▶
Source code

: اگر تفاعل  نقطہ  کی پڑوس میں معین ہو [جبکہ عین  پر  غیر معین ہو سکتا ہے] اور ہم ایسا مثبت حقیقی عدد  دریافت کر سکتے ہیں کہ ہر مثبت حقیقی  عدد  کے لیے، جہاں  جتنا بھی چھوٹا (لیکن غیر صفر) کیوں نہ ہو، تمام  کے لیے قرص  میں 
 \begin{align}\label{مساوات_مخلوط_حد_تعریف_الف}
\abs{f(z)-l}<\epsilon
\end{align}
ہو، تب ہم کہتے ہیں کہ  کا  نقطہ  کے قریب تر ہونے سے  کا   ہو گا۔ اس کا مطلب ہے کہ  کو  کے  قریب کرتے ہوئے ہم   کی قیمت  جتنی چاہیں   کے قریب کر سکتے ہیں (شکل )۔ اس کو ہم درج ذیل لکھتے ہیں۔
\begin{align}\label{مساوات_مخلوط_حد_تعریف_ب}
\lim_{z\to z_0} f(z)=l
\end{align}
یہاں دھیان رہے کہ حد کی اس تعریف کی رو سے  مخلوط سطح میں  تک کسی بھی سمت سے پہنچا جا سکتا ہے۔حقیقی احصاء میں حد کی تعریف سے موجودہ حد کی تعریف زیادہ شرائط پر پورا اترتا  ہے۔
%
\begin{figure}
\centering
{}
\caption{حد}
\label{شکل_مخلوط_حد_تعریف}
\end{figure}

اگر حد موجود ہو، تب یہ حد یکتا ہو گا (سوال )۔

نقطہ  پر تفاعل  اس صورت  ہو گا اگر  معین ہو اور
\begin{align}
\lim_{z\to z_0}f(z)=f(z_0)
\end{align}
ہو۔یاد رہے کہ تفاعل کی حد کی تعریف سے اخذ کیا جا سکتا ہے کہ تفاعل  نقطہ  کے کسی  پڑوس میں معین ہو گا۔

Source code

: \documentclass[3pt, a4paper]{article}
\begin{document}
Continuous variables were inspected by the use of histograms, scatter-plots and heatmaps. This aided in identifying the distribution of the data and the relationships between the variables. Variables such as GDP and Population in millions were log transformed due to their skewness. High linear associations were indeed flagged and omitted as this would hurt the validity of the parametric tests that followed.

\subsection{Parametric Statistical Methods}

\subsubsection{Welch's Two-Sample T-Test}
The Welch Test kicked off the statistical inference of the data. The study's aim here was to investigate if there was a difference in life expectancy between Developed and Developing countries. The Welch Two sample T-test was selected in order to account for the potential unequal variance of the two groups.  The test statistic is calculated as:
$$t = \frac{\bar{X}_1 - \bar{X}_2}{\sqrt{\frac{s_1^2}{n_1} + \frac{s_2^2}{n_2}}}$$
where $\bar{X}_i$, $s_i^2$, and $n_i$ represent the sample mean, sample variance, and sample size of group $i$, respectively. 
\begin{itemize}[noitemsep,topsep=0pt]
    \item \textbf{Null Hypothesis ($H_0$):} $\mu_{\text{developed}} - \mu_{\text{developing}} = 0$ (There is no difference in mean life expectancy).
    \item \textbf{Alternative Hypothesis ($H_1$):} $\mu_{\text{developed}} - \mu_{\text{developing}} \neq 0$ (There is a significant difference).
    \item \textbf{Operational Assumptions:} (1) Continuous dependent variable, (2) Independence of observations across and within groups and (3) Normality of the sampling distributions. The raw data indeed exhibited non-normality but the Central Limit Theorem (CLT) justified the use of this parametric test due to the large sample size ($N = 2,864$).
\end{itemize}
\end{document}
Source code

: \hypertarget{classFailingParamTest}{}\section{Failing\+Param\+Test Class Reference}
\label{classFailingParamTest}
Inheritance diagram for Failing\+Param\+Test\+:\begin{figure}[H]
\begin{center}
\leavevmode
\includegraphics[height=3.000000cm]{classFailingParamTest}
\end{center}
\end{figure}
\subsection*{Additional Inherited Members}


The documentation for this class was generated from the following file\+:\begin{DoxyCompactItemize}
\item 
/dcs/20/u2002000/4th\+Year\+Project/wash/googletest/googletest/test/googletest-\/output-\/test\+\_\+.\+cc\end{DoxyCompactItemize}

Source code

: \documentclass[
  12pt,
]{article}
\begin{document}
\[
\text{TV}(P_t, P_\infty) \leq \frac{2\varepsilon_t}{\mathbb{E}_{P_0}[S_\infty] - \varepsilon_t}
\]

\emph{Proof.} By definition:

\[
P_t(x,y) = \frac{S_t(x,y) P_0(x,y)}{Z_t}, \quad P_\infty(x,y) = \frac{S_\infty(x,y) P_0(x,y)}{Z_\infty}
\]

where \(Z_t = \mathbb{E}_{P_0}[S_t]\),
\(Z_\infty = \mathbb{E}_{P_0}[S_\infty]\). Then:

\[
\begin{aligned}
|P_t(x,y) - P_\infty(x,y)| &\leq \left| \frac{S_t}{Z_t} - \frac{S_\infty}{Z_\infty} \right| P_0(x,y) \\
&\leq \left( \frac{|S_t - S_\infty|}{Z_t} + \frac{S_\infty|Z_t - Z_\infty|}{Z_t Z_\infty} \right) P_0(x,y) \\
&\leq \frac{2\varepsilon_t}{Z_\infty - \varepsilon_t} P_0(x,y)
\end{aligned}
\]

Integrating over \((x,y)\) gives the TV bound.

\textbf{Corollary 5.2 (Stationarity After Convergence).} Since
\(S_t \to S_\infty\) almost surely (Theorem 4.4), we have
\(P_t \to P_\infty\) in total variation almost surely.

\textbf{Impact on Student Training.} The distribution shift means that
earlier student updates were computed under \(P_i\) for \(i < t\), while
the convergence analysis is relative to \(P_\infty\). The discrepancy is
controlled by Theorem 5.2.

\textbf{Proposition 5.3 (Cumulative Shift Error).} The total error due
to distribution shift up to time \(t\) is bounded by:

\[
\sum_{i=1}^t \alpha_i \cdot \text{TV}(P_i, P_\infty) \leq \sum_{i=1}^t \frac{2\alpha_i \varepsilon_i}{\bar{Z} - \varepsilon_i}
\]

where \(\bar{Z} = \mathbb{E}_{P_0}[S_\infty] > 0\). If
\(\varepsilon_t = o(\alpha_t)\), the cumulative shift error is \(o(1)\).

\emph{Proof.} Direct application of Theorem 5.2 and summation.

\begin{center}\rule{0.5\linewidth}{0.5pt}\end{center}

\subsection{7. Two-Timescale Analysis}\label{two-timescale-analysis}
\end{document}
◀
▶ _What the exercise asks_: Lines that contain the string "تفاعل" should be copied from the material above.

▶ _Output for this task_:
: اگر تفاعل  نقطہ  کی پڑوس میں معین ہو [جبکہ عین  پر  غیر معین ہو سکتا ہے] اور ہم ایسا مثبت حقیقی عدد  دریافت کر سکتے ہیں کہ ہر مثبت حقیقی  عدد  کے لیے، جہاں  جتنا بھی چھوٹا (لیکن غیر صفر) کیوں نہ ہو، تمام  کے لیے قرص  میں 
نقطہ  پر تفاعل  اس صورت  ہو گا اگر  معین ہو اور
ہو۔یاد رہے کہ تفاعل کی حد کی تعریف سے اخذ کیا جا سکتا ہے کہ تفاعل  نقطہ  کے کسی  پڑوس میں معین ہو گا۔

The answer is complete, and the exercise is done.